A 7 000-page report, which Business Report obtained through a Promotion of Access to Information Act request, lays bare how fraud was perpetrated at the company, resulting in some R125 billion-worth in irregular or false accounting flowing through its books.

The document said that, not only were deals done at inflated prices but also that the processes followed was either flawed or manipulated to enrich people. This was done through what PwC called “side deals”.

Steinhoff also used acquisitions to inflate goodwill, intangibles and brands, while deals were entered into at all costs without sufficient business rationale, which made it “difficult for analysts to make year on year comparisons of financial results in the group”.

Among the deals investigated are brand names that will be familiar to South Africans, such as Tekkie Town, while others are international such as one in the UK, Poundland. Other brands such as Pepkor, Mattress Firm, and Conforama Group are also listed in the report.

PwC categorised these deals based on aspects such as those in which there were allegations, some of which were raised by Steinhoff’s auditors in 2017, Deloitte. Others were the subject of investigations, or litigation as of the time the report was compiled in 2019.

Many of these deals fell under a particular code name. Included in these was: Project Falcon, Project Kudu, and Project Poseidon.

PwC found that “due diligence procedures were often performed internally with little or no recorded oversight”. In some cases, the due the investigation process for the target company was inadequate, in that expected procedures were either not performed or were not performed in detail.

The consultancy also noted that it was not provided with evidence of any external independent financial due diligence for four deals, while no external independent valuation was performed for four deals, including Tekkie Town and Pepkor.

Special purpose vehicles (SPVs) were included in the acquisition structure without a business rationale and without the deal makers understanding of their inclusion. It said there may not have been any economic benefit to using the SPVs.

In addition, PwC said there was limited documentation available for the older acquisitions such as POCO Group and the Homestyle Group. It was told that this was due to a fire in Steinhoff’s Cape Town offices, where these documents were filed.
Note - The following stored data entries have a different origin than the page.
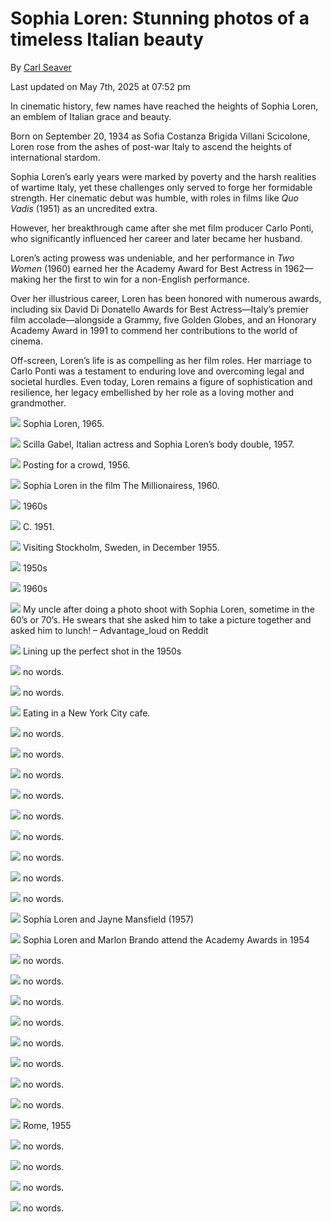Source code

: # Sophia Loren: Stunning photos of a timeless Italian beauty

By [Carl Seaver](https://www.historydefined.net/author/historydefined_y7dh75/ "View all posts by Carl Seaver")

Last updated on May 7th, 2025 at 07:52 pm

In cinematic history, few names have reached the heights of Sophia Loren, an emblem of Italian grace and beauty. 

Born on September 20, 1934 as Sofia Costanza Brigida Villani Scicolone, Loren rose from the ashes of post-war Italy to ascend the heights of international stardom.

Sophia Loren’s early years were marked by poverty and the harsh realities of wartime Italy, yet these challenges only served to forge her formidable strength. Her cinematic debut was humble, with roles in films like _Quo Vadis_ (1951) as an uncredited extra. 

However, her breakthrough came after she met film producer Carlo Ponti, who significantly influenced her career and later became her husband.

Loren’s acting prowess was undeniable, and her performance in _Two Women_ (1960) earned her the Academy Award for Best Actress in 1962—making her the first to win for a non-English performance. 

Over her illustrious career, Loren has been honored with numerous awards, including six David Di Donatello Awards for Best Actress—Italy’s premier film accolade—alongside a Grammy, five Golden Globes, and an Honorary Academy Award in 1991 to commend her contributions to the world of cinema.

Off-screen, Loren’s life is as compelling as her film roles. Her marriage to Carlo Ponti was a testament to enduring love and overcoming legal and societal hurdles. Even today, Loren remains a figure of sophistication and resilience, her legacy embellished by her role as a loving mother and grandmother.

![](https://www.historydefined.net/wp-content/uploads/2024/04/2idfxyi7ddvz.webp)
Sophia Loren, 1965.

![](https://www.historydefined.net/wp-content/uploads/2024/04/1wdaehlrf8n21.webp)
Scilla Gabel, Italian actress and Sophia Loren’s body double, 1957.

![](https://www.historydefined.net/wp-content/uploads/2024/04/6u8c73s930k91.webp)
Posting for a crowd, 1956.

![](https://www.historydefined.net/wp-content/uploads/2024/04/9duk9cpbywq11-818x1024.webp)
Sophia Loren in the film The Millionairess, 1960.

![](https://www.historydefined.net/wp-content/uploads/2024/04/a1dzra1hxcc21.webp)
1960s

![](https://www.historydefined.net/wp-content/uploads/2024/04/actress-sophia-loren-ca-1960s-v0-5dgsg6un9o0b1-694x1024.webp)
C. 1951.

![](https://www.historydefined.net/wp-content/uploads/2024/04/actress-sophia-loren-in-stockholm-1955-v0-kz6aku4b1fya1-848x1024.webp)
Visiting Stockholm, Sweden, in December 1955.

![](https://www.historydefined.net/wp-content/uploads/2024/04/cdcnk19wkqc11.webp)
1950s

![](https://www.historydefined.net/wp-content/uploads/2024/04/d9k2fmhfgpu11-1024x725.webp)
1960s

![](https://www.historydefined.net/wp-content/uploads/2024/04/g40krebmauh91.webp)
My uncle after doing a photo shoot with Sophia Loren, sometime in the 60’s or 70’s. He swears that she asked him to take a picture together and asked him to lunch! – Advantage_loud on Reddit

![](https://www.historydefined.net/wp-content/uploads/2024/04/GB2bwfgHex5KHwEkat9fcRAB5HiEvf8o0fgSfHfa638.webp)
Lining up the perfect shot in the 1950s

![](https://www.historydefined.net/wp-content/uploads/2024/04/oTydfRSMy5oqUL_RoXSMKrCuoSfAzRHopF_IxNlNutY.webp)
no words.

![](https://www.historydefined.net/wp-content/uploads/2024/04/r2jzj3l95yj91.webp)
no words.

![](https://www.historydefined.net/wp-content/uploads/2024/04/sophia-loren-1950s-v0-39plvqvq4otc1.webp)
Eating in a New York City cafe.

![](https://www.historydefined.net/wp-content/uploads/2024/04/sophia-loren-1950s-v0-309b3w3tcjza1.webp)
no words.

![](https://www.historydefined.net/wp-content/uploads/2024/04/sophia-loren-1954-v0-ulw08c8k9wbc1.webp)
no words.

![](https://www.historydefined.net/wp-content/uploads/2024/04/sophia-loren-1962-v0-eme1q18b45pc1-740x1024.webp)
no words.

![](https://www.historydefined.net/wp-content/uploads/2024/04/sophia-loren-1962-v0-l1qt028b45pc1-1024x1022.webp)
no words.

![](https://www.historydefined.net/wp-content/uploads/2024/04/sophia-loren-1962-v0-l6ry118b45pc1-653x1024.webp)
no words.

![](https://www.historydefined.net/wp-content/uploads/2024/04/sophia-loren-1962-v0-lhlez18b45pc1.webp)
no words.

![](https://www.historydefined.net/wp-content/uploads/2024/04/sophia-loren-1972-v0-uwbhw6t3j1ka1.webp)
no words.

![](https://www.historydefined.net/wp-content/uploads/2024/04/sophia-loren-1990s-v0-ktrmejrhagtc1.webp)
no words.

![](https://www.historydefined.net/wp-content/uploads/2024/04/sophia-loren-and-husband-carlo-ponti-1963-v0-j4kfhzpo3j7c1-680x1024.webp)
no words.

![](https://www.historydefined.net/wp-content/uploads/2024/04/sophia-loren-and-jayne-mansfield-1957-v0-088fdsdz39lc1-1-933x1024.webp)
Sophia Loren and Jayne Mansfield (1957)

![](https://www.historydefined.net/wp-content/uploads/2024/04/sophia-loren-and-marlon-brando-attend-the-academy-awards-in-v0-bkqxqymqhic91.webp)
Sophia Loren and Marlon Brando attend the Academy Awards in 1954

![](https://www.historydefined.net/wp-content/uploads/2024/04/sophia-loren-circa-1950s-v0-ypvlaps8dky81.webp)
no words.

![](https://www.historydefined.net/wp-content/uploads/2024/04/sophia-loren-in-her-stunning-roman-villa-villa-sara-1964-v0-1d788ddp7q5c1-674x1024.webp)
no words.

![](https://www.historydefined.net/wp-content/uploads/2024/04/sophia-loren-in-her-stunning-roman-villa-villa-sara-1964-v0-qt99a27p7q5c1-674x1024.webp)
no words.

![](https://www.historydefined.net/wp-content/uploads/2024/04/sophia-loren-kisses-her-younger-sister-anna-maria-villani-v0-f3zimziavu0c1.webp)
no words.

![](https://www.historydefined.net/wp-content/uploads/2024/04/sophia-loren-on-the-set-of-marriage-italian-style-1964-v0-grn0rm31a39c1.webp)
no words.

![](https://www.historydefined.net/wp-content/uploads/2024/04/sophia-loren-photographed-by-peter-basch-1963-v0-jbasd4qkq42c1.webp)
no words.

![](https://www.historydefined.net/wp-content/uploads/2024/04/sophia-loren-pictured-on-the-set-of-the-film-madame-by-v0-n4gopf5b2wtc1.webp)
no words.

![](https://www.historydefined.net/wp-content/uploads/2024/04/sophia-loren-posing-on-her-iconic-mercedes-benz-300-sl-near-v0-rkfe0xupo86c1.webp)
no words.

![](https://www.historydefined.net/wp-content/uploads/2024/04/sophia-loren-rome-1955-v0-vhvkh79qfl6b1.webp)
Rome, 1955

![](https://www.historydefined.net/wp-content/uploads/2024/04/sophia-loren-taking-a-stroll-late-1950s-v0-tenp2b73fd3c1-640x1024.webp)
no words.

![](https://www.historydefined.net/wp-content/uploads/2024/04/sophia-loren-was-also-a-skilled-chef-she-authored-3-v0-j9chl5zlwlrb1-686x1024.webp)
no words.

![](https://www.historydefined.net/wp-content/uploads/2024/04/uOBK-SfK1pHsSFNUtiXACHSY3zm1TfK7L27H9EwCqOU.webp)
no words.

![](https://www.historydefined.net/wp-content/uploads/2024/04/xpd6yyxbfc861.webp)
no words.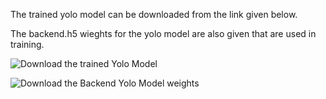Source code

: The trained yolo model can be downloaded from the link given below. 

The backend.h5 wieghts for the yolo model are also given that are used in training.

![Download the trained Yolo Model](https://drive.google.com/open?id=1BGqg6ilnZDJDpogyk-3Nxyhy2gNAiQWZ)

![Download the Backend Yolo Model weights](https://drive.google.com/file/d/1huTZhkx3S7oLakaNeguaV98lleE8oYeF/view?usp=sharing)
“There has also been an ongoing court case relating to the POCO Group acquisition that may have resulted in the POCO Group acquisition documents being refiled in another location,” said PwC at the time of its probe in 2018.

In September 2018, Steinhoff agreed to sell a 50% stake and related properties in German discount furniture chain POCO to Austrian businessman Andreas Seifert for €270.68 million (R5.2bn at the current exchange rate). This followed a Dutch court ordering Steinhoff to amend its 2016 accounts, which gave Seifert victory over a battle regarding how Steinhoff treated POCO in its books.

This wasn’t the only battle between Steinhoff and Seifert. Seifert and Steinhoff also crossed swords over the fact that Steinhoff wanted to consolidate a joint venture called Talgarth Capital, which, together with various other companies, formed the Talgarth Group.

Consolidation the joint venture, in which Steinhoff only had a 50% stake, allowed it to record income and receivables to which it was not wholly entitled. In addition, when the deal was terminated in 2015, Steinhoff should have reversed these accounting entries but didn’t.

Steinhoff’s former, deceased, and disgraced CEO, Markus Jooste, long blamed Seifert for the company’s demise, arguing that it was Seifert who instigated investigations into the company’s affairs.